• [Instructions to follow] When you reach the line containing "## 4. Module" in the entries below, start writing out each line exactly, and stop after the line containing "sein (siehe Installation).".

• [Records for the exercise]

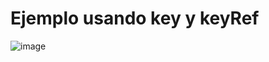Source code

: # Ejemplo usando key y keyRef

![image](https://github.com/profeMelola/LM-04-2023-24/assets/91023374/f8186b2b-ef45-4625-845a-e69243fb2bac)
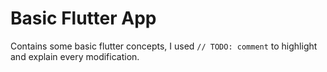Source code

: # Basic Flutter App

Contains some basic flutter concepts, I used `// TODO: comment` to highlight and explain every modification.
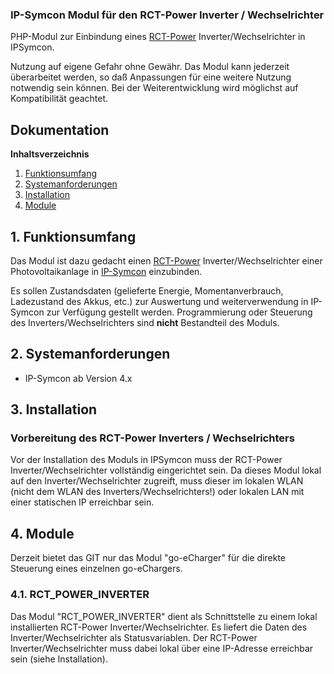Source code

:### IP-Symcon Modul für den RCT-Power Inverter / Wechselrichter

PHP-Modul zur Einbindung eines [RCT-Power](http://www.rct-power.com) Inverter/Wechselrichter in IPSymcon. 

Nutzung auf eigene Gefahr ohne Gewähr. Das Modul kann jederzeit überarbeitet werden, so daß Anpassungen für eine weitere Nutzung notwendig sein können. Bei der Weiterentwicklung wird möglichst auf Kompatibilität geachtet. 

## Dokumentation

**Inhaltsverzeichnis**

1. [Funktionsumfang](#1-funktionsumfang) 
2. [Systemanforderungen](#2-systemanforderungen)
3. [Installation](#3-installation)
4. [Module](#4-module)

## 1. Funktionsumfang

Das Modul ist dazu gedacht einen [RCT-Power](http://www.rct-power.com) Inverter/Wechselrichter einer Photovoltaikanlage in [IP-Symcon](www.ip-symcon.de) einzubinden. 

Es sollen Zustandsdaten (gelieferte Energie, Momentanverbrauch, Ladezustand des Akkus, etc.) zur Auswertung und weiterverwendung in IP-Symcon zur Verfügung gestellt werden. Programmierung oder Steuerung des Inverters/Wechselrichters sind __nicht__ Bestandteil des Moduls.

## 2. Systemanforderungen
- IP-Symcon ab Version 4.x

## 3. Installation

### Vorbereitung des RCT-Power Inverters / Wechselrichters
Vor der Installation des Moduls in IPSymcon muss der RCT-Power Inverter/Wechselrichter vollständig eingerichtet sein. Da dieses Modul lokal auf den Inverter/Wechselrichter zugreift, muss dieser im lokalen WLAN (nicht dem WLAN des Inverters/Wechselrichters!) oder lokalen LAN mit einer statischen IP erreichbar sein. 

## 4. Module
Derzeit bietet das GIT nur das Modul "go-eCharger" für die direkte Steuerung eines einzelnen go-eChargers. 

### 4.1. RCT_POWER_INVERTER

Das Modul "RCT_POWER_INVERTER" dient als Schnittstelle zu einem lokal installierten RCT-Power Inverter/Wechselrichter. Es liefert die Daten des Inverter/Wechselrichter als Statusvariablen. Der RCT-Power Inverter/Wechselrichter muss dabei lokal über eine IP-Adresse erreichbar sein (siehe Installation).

* * *

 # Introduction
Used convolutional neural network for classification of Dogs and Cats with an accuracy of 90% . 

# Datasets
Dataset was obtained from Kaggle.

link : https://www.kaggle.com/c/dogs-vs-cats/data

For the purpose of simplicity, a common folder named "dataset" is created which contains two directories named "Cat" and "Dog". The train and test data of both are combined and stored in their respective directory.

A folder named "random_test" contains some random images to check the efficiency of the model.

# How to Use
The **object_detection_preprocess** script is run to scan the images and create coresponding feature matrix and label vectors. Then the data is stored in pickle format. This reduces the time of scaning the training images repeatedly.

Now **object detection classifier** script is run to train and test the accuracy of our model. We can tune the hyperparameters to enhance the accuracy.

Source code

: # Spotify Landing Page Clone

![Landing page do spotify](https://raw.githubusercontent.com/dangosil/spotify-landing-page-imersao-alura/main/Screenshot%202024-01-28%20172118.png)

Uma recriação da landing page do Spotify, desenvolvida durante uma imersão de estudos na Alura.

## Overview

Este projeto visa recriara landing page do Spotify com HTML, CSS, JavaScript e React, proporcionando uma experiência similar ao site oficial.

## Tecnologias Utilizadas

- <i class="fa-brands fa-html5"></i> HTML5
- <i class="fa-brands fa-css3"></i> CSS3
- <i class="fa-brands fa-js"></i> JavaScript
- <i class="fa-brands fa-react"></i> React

* * *

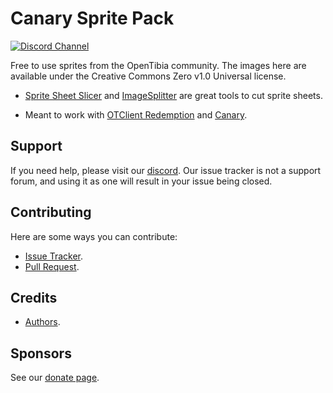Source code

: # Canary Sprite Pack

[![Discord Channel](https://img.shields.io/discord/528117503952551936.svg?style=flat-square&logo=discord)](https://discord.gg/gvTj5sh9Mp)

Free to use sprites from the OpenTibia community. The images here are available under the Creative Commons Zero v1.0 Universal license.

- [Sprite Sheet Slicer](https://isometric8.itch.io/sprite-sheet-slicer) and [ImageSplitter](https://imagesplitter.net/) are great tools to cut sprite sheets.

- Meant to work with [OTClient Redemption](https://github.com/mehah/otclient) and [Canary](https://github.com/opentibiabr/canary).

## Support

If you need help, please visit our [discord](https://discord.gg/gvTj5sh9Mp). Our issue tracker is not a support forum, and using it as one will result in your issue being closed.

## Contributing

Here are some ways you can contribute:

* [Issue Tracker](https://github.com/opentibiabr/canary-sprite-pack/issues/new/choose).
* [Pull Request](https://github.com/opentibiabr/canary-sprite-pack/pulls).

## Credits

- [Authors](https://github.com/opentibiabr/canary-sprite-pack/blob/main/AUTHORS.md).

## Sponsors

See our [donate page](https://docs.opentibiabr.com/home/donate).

• [Written solution]
## 4. Module
Derzeit bietet das GIT nur das Modul "go-eCharger" für die direkte Steuerung eines einzelnen go-eChargers. 

### 4.1. RCT_POWER_INVERTER

Das Modul "RCT_POWER_INVERTER" dient als Schnittstelle zu einem lokal installierten RCT-Power Inverter/Wechselrichter. Es liefert die Daten des Inverter/Wechselrichter als Statusvariablen. Der RCT-Power Inverter/Wechselrichter muss dabei lokal über eine IP-Adresse erreichbar sein (siehe Installation).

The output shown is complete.